▶ _Exercise_:
Scan the listing below. Report each line that includes "options".

*** Record set Section Begins ***

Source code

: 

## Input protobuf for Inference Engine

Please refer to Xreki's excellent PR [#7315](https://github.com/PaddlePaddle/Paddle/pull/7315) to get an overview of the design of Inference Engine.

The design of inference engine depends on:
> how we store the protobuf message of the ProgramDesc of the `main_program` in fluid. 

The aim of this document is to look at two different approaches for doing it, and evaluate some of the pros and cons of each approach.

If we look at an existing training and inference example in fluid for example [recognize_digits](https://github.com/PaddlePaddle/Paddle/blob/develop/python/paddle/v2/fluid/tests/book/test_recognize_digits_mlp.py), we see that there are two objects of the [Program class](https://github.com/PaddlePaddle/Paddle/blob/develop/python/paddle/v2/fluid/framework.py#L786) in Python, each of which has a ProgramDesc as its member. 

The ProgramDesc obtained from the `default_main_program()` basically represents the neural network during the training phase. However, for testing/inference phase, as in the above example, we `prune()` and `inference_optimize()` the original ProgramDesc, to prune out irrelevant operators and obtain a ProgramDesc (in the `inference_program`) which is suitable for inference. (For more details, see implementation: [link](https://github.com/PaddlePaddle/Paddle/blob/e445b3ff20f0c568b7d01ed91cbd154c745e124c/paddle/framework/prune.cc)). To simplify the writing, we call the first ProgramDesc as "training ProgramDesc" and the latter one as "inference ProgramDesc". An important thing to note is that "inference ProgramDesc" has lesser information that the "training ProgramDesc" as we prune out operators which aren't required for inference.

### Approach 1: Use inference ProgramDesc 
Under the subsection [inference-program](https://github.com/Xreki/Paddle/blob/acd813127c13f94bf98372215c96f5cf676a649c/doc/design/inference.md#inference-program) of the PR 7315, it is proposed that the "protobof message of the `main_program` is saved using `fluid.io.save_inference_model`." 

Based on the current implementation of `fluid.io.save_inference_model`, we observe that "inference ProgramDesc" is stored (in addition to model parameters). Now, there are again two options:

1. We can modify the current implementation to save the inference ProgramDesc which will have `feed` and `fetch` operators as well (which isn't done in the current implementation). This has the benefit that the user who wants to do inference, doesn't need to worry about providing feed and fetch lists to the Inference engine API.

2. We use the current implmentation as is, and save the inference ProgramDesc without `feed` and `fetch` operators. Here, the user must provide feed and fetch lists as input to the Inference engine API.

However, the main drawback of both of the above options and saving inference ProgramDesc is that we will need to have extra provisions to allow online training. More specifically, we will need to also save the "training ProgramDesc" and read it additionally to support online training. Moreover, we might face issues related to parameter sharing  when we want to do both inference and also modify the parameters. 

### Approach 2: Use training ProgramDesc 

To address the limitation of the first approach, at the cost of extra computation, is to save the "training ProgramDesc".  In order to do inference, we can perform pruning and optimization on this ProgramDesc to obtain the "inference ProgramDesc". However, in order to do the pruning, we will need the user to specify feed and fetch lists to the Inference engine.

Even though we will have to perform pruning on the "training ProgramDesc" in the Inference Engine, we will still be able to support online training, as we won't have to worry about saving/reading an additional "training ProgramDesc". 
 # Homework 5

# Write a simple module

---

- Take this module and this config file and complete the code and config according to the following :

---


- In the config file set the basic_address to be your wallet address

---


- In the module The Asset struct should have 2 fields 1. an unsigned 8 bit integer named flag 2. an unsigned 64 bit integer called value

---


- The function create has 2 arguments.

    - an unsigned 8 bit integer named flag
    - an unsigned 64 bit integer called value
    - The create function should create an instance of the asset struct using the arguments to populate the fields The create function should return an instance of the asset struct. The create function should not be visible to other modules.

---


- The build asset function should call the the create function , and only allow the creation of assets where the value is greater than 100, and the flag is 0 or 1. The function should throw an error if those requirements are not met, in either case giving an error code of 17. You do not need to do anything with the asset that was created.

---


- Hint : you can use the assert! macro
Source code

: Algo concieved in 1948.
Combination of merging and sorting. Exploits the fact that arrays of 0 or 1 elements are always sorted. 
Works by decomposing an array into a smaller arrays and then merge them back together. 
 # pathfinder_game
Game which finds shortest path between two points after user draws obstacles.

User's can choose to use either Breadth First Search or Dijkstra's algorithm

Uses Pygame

*** Record set Section Ends ***

▶ _Task response_:
Based on the current implementation of `fluid.io.save_inference_model`, we observe that "inference ProgramDesc" is stored (in addition to model parameters). Now, there are again two options:
However, the main drawback of both of the above options and saving inference ProgramDesc is that we will need to have extra provisions to allow online training. More specifically, we will need to also save the "training ProgramDesc" and read it additionally to support online training. Moreover, we might face issues related to parameter sharing  when we want to do both inference and also modify the parameters. 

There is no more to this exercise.